Drop the images, then output the listing exactly.
Data extract: Begin
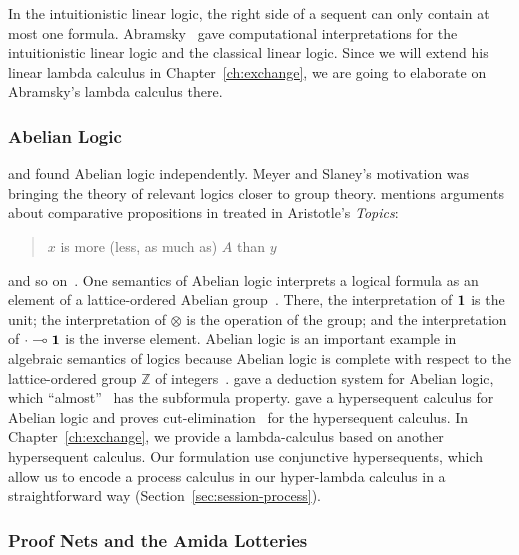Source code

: 
 In the intuitionistic linear logic, the right side of a sequent can only
 contain at most one formula.
 Abramsky~\citep{abramsky1993computational} gave computational
 interpretations for the intuitionistic linear logic and the classical
 linear logic.  Since we will extend his linear lambda calculus in
 Chapter~\ref{ch:exchange}, we are going to elaborate on Abramsky's
 lambda calculus there.

 \subsubsection{Abelian Logic}

 \citet{meyer-slaney-1989} and \citet{casari1989} found Abelian logic
 independently.  Meyer and Slaney's motivation was bringing the
 theory of relevant logics closer to group theory.
 \citet{casari1989} mentions arguments about comparative propositions in
 treated in Aristotle's \textit{Topics}:
  \begin{quote}
   $x$ is more (less, as much as) $A$ than $y$
  \end{quote}
 and so on~\citep[p.~161]{casari1989}.
 One semantics of Abelian logic interprets a logical formula as an
 element of a lattice-ordered Abelian group~\citep[3.4.2.]{residuated}.  There,
 the interpretation of $\mathbf{1}$ is the unit;
 the interpretation of $\otimes$ is the operation of the group; and
 the interpretation of $\cdot\multimap\mathbf{1}$ is the inverse element.
 Abelian logic is an important example in algebraic semantics of logics
 because Abelian logic is complete with respect to the lattice-ordered
 group $\mathbb Z$ of integers~\citep[pp.~107-108]{residuated}.
 \citet{metcalfe2002} gave a deduction system for Abelian logic,
 which ``almost''~\citep[after Definition~8]{metcalfe2002} has the subformula property.
 \citet{metcalfe2006} gave a hypersequent calculus for Abelian logic and
 proves cut-elimination~\citep[Theorem~5]{metcalfe2006} for the
 hypersequent calculus.
 In Chapter~\ref{ch:exchange}, we provide a lambda-calculus based on
 another hypersequent calculus.  Our formulation use conjunctive
 hypersequents, which allow us to encode a process calculus in our
 hyper-lambda calculus in a straightforward way
 (Section~\ref{sec:session-process}).

 \subsubsection{Proof Nets and the Amida Lotteries}
 \label{amidalot}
Data extract: End
__Written reply__:
Source code

: 
 In the intuitionistic linear logic, the right side of a sequent can only
 contain at most one formula.
 Abramsky~\citep{abramsky1993computational} gave computational
 interpretations for the intuitionistic linear logic and the classical
 linear logic.  Since we will extend his linear lambda calculus in
 Chapter~\ref{ch:exchange}, we are going to elaborate on Abramsky's
 lambda calculus there.

 \subsubsection{Abelian Logic}

 \citet{meyer-slaney-1989} and \citet{casari1989} found Abelian logic
 independently.  Meyer and Slaney's motivation was bringing the
 theory of relevant logics closer to group theory.
 \citet{casari1989} mentions arguments about comparative propositions in
 treated in Aristotle's \textit{Topics}:
  \begin{quote}
   $x$ is more (less, as much as) $A$ than $y$
  \end{quote}
 and so on~\citep[p.~161]{casari1989}.
 One semantics of Abelian logic interprets a logical formula as an
 element of a lattice-ordered Abelian group~\citep[3.4.2.]{residuated}.  There,
 the interpretation of $\mathbf{1}$ is the unit;
 the interpretation of $\otimes$ is the operation of the group; and
 the interpretation of $\cdot\multimap\mathbf{1}$ is the inverse element.
 Abelian logic is an important example in algebraic semantics of logics
 because Abelian logic is complete with respect to the lattice-ordered
 group $\mathbb Z$ of integers~\citep[pp.~107-108]{residuated}.
 \citet{metcalfe2002} gave a deduction system for Abelian logic,
 which ``almost''~\citep[after Definition~8]{metcalfe2002} has the subformula property.
 \citet{metcalfe2006} gave a hypersequent calculus for Abelian logic and
 proves cut-elimination~\citep[Theorem~5]{metcalfe2006} for the
 hypersequent calculus.
 In Chapter~\ref{ch:exchange}, we provide a lambda-calculus based on
 another hypersequent calculus.  Our formulation use conjunctive
 hypersequents, which allow us to encode a process calculus in our
 hyper-lambda calculus in a straightforward way
 (Section~\ref{sec:session-process}).

 \subsubsection{Proof Nets and the Amida Lotteries}
 \label{amidalot}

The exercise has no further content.